Data Science Bootstrap

Build your projects thinking in terms of pipelines

Why think in "pipelines"?

Our data science projects, at some point, end up looking a lot like data pipelines. Data flows through a sequence of data preparation functions, which yield so-called "clean" data. That cleaned data then flows through a trained model, which then returns a prediction. The prediction then flows through some automated reporting system, giving end-users a way to consume the result.

The science portion of data science includes the art of figuring out how that pipeline looks. Once the science portion of the work, which is essentially scoping out what we need to automate, is complete, we can now take things into an engineering paradigm where we build pipelines to automate the good things we've uncovered.

What to look out for in pipelining tools?

The biggest thing to look out for is the ability to avoid repeating unnecessary computations. Tools that do this well will provide you with a syntax for naming build steps and defining dependencies between them. They will also automatically cache intermediate results.

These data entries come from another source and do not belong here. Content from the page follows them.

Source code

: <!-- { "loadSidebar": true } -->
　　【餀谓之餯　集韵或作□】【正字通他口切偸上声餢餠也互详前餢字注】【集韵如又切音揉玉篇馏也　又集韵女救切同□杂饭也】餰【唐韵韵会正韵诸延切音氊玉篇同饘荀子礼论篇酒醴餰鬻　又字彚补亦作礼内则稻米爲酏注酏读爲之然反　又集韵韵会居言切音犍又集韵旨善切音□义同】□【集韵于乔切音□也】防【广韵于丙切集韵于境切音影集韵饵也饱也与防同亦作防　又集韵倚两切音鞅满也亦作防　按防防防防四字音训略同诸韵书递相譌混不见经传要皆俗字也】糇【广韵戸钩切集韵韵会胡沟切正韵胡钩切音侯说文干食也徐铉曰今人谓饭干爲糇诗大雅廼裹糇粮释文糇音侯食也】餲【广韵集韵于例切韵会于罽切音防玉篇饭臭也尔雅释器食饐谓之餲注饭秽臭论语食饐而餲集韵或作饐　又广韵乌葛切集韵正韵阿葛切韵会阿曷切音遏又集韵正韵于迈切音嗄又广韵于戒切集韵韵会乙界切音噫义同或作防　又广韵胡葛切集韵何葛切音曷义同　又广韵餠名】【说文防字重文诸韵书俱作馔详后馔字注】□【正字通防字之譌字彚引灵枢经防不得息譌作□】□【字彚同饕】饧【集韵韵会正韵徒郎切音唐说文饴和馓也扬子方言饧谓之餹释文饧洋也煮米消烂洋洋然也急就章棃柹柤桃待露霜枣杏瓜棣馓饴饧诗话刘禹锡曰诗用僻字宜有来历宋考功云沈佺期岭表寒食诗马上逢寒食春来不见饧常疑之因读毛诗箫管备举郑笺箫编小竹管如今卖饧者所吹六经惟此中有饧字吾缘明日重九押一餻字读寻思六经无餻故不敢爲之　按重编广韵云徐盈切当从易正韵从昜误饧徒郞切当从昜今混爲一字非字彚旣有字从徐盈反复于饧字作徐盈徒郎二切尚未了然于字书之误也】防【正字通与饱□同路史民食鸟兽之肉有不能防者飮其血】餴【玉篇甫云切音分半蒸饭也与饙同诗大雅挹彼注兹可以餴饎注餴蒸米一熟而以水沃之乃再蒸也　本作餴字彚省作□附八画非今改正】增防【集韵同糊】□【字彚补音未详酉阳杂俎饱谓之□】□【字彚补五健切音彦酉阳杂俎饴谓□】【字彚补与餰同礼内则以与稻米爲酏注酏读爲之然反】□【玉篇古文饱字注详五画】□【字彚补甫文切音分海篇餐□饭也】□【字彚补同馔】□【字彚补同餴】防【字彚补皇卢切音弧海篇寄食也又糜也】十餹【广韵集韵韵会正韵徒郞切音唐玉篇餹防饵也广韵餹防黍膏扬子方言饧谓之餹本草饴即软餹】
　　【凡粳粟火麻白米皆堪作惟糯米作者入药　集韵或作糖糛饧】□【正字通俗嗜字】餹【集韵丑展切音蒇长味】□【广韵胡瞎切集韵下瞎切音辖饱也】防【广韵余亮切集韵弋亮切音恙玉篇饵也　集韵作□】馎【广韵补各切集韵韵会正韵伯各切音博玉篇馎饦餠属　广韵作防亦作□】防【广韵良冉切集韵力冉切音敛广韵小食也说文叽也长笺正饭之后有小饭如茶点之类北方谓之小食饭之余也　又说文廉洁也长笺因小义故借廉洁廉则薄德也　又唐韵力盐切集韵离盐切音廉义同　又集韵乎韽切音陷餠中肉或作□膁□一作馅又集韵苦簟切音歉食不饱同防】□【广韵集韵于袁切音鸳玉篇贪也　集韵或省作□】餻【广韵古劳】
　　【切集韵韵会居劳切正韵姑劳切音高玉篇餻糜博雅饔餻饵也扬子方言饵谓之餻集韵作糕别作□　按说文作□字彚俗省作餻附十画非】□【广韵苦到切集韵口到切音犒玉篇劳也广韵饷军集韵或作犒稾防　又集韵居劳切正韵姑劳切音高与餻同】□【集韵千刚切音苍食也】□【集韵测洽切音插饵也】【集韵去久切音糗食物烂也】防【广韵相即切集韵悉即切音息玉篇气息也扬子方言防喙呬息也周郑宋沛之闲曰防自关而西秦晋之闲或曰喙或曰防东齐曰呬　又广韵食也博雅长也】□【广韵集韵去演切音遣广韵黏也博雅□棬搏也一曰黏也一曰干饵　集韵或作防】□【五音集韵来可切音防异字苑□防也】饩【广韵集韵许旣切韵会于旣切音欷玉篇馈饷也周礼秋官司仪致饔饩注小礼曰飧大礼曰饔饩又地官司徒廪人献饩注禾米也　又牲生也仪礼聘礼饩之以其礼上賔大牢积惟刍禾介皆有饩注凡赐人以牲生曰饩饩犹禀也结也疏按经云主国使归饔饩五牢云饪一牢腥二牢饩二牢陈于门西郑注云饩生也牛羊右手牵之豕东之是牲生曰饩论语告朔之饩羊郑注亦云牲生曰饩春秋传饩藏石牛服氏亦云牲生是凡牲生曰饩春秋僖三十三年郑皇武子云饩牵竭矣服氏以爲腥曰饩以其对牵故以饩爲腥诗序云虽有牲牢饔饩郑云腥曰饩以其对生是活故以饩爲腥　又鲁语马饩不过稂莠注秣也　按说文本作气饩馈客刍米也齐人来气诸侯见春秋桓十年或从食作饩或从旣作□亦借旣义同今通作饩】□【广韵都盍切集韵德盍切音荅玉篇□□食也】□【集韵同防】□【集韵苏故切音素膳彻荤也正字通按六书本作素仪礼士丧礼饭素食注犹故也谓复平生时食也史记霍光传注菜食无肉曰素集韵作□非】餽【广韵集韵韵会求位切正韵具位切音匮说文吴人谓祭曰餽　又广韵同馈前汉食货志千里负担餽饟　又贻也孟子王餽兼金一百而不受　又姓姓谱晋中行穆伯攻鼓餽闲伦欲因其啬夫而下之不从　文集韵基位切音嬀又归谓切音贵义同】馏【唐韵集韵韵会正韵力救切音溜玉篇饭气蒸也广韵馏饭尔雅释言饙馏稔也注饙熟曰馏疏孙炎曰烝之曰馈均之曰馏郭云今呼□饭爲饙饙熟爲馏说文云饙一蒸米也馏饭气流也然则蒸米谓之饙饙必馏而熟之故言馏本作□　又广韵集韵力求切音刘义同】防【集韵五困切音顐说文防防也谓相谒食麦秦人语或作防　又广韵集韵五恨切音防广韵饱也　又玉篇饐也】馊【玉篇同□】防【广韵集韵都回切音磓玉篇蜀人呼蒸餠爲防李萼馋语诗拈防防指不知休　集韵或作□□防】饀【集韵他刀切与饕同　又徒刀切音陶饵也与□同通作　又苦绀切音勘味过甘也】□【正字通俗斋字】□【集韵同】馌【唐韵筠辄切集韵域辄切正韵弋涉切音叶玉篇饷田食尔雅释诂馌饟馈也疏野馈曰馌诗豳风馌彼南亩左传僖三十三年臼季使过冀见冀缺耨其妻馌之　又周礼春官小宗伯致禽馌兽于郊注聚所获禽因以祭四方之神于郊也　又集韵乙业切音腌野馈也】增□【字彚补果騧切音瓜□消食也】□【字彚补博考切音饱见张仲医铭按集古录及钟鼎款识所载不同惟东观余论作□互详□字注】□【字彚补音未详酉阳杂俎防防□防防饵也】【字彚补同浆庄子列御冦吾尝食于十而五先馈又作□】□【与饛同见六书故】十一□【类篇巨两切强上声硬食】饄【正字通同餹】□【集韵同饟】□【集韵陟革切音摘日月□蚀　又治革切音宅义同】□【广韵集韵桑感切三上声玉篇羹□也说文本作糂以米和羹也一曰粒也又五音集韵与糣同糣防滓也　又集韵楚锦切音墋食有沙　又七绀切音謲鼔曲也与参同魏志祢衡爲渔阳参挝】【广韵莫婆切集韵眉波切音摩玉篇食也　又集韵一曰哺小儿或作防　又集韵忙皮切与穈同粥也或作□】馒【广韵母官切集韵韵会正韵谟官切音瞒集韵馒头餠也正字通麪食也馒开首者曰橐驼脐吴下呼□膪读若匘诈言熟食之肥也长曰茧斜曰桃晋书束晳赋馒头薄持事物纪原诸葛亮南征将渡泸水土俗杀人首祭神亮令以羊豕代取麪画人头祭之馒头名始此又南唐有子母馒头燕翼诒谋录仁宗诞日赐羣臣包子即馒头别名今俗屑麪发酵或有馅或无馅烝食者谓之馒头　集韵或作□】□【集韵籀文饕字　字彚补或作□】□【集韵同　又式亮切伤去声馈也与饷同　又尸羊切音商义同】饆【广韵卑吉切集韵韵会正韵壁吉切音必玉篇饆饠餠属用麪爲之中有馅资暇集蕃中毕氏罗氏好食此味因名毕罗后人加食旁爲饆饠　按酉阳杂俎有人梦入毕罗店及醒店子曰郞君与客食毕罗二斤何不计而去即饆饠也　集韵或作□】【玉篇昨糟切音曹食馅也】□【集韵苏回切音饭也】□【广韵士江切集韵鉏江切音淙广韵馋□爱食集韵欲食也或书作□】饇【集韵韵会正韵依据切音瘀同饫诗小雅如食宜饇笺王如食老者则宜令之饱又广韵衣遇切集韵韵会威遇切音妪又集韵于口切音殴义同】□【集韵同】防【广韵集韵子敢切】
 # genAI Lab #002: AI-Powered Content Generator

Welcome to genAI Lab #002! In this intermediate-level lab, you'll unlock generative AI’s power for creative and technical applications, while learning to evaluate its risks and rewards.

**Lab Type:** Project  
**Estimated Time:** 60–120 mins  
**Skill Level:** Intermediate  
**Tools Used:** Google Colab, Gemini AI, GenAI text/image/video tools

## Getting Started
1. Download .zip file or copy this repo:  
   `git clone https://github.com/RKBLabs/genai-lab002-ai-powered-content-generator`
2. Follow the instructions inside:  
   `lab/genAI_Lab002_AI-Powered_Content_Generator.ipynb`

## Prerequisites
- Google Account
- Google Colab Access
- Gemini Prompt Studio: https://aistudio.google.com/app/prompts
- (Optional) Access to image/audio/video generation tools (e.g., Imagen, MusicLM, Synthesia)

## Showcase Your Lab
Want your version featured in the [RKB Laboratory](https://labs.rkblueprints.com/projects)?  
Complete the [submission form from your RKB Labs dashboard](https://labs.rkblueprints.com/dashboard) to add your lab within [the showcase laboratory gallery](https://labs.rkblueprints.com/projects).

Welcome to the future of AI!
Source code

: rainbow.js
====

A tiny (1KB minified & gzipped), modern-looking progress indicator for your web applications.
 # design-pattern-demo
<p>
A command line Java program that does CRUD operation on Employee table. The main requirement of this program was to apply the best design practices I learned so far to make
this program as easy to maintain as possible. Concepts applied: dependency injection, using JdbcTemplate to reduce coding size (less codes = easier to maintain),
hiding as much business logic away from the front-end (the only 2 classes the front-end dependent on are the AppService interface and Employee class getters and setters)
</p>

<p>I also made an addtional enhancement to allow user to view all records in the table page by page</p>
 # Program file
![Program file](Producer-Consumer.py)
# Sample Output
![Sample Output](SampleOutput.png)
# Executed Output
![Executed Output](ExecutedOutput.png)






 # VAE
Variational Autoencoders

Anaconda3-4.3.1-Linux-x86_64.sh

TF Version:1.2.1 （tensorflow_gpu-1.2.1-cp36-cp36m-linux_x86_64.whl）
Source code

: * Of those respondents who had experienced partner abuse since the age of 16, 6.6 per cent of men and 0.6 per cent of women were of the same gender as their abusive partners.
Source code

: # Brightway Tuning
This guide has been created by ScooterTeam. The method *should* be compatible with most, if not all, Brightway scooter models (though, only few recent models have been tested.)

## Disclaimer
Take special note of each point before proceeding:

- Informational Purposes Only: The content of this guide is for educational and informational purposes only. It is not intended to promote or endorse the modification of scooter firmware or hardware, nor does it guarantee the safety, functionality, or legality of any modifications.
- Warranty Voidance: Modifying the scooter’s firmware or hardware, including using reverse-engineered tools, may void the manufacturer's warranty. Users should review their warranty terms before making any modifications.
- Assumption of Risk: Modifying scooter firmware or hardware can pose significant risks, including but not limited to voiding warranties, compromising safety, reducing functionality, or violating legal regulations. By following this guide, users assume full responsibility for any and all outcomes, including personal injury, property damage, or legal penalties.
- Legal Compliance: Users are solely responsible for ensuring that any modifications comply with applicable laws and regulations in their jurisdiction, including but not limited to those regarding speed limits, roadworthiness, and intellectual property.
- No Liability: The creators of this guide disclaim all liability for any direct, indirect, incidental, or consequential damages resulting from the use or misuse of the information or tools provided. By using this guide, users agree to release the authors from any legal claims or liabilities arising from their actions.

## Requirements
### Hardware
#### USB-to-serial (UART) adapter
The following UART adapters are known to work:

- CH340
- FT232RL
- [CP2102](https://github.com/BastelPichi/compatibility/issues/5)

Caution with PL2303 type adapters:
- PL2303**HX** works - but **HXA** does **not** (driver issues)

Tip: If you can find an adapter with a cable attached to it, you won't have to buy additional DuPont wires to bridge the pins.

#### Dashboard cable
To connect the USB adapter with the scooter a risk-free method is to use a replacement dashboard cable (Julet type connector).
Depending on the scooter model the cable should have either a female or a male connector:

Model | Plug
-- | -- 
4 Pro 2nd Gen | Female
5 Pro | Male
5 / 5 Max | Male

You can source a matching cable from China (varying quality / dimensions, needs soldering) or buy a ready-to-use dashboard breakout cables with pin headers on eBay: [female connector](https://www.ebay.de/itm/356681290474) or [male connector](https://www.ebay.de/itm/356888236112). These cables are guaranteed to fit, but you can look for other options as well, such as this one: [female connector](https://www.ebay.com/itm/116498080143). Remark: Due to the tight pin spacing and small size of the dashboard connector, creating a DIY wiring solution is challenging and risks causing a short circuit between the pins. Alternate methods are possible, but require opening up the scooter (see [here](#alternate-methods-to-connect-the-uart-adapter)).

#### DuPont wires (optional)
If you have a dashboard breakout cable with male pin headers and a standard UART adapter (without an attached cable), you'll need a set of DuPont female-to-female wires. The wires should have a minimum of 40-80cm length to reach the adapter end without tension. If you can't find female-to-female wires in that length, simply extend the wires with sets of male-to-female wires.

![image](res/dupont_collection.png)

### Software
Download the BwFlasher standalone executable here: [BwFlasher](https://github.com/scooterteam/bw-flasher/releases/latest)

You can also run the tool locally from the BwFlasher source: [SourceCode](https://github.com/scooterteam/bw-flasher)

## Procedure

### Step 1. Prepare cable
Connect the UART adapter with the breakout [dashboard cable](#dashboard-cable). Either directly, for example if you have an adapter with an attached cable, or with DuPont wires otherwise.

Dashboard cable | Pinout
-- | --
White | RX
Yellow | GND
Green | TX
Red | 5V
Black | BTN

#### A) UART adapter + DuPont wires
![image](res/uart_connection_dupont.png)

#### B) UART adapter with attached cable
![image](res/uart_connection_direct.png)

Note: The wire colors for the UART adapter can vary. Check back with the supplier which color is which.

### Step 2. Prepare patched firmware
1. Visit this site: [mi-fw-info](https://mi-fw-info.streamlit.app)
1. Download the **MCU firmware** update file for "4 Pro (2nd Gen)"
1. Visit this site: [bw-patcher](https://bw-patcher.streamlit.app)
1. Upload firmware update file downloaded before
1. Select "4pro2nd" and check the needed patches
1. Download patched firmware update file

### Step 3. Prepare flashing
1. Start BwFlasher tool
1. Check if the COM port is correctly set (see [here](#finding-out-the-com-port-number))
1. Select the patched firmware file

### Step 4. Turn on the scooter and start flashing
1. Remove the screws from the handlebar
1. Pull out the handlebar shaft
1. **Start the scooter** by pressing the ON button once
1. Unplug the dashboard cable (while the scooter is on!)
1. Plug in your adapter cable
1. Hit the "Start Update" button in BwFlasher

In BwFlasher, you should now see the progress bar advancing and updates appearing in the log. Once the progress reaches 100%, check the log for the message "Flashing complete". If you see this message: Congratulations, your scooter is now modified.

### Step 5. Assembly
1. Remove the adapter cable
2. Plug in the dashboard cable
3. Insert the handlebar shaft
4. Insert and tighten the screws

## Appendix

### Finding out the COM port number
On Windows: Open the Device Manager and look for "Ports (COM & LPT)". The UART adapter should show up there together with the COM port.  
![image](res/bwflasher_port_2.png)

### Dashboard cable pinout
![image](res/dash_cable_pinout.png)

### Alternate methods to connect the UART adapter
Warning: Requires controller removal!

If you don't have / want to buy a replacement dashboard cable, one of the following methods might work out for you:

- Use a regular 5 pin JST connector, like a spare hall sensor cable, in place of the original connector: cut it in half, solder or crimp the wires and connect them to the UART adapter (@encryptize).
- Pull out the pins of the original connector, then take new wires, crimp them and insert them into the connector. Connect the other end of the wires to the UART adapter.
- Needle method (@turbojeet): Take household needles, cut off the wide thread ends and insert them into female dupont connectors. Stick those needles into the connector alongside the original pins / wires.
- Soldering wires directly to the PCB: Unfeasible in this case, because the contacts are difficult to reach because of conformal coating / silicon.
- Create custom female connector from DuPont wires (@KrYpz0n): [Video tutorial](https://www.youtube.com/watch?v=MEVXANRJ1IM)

Other than that, some pipelining tools will come with niceties. One example is a "graph view" that lets you see the dependency graph between steps. Another example is a library of built-in steps that let you accomplish commonly-available tasks.

What pipelining tools exist?

Here's a quick overview of pipelining tools that are available. One thing to keep in mind is that the ecosystem is changing quickly. As such, I would advise two things: Firstly, treat this listing as an incomplete and evolving document. Secondly, be ready to learn multiple tools and scope out whether they work well for your use cases.

Make

make is the "big grand daddy" of pipelining tools. It is also the lightest weight tool that you can use. It's usually shipped with every UNIX-like system, making it ubiquitous and hence easy to get started with. make uses a Makefile that lives in the project repository root directory. There's a delightful tutorial on how to use Make that you can follow to learn how to use Make.

While scoping out the tooling set for Make, I learned that there are convenient tools available for Make. One such example is the Python package makefile2dot, which lets you visualize the Makefile dependency graph. (This composability of tooling that each do one and only one thing well is well in-line with the corresponding UNIX philosophy.)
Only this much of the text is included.